Your response should consist of the entire listing, transcribed exactly, with every image left out.

───── RAW DATA ─────

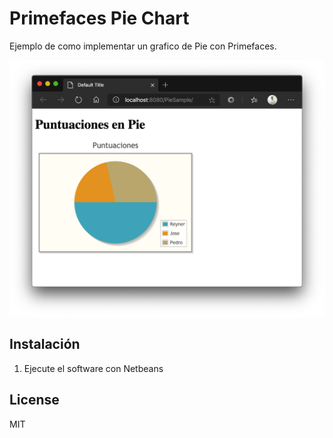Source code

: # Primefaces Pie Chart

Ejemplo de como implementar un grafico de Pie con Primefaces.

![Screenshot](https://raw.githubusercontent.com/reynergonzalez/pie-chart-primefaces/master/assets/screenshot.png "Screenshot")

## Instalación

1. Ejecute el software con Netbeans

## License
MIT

─────

§ EXERCISE ANSWER:
Source code

: # Primefaces Pie Chart

Ejemplo de como implementar un grafico de Pie con Primefaces.

![Screenshot](https://raw.githubusercontent.com/reynergonzalez/pie-chart-primefaces/master/assets/screenshot.png "Screenshot")

## Instalación

1. Ejecute el software con Netbeans

## License
MIT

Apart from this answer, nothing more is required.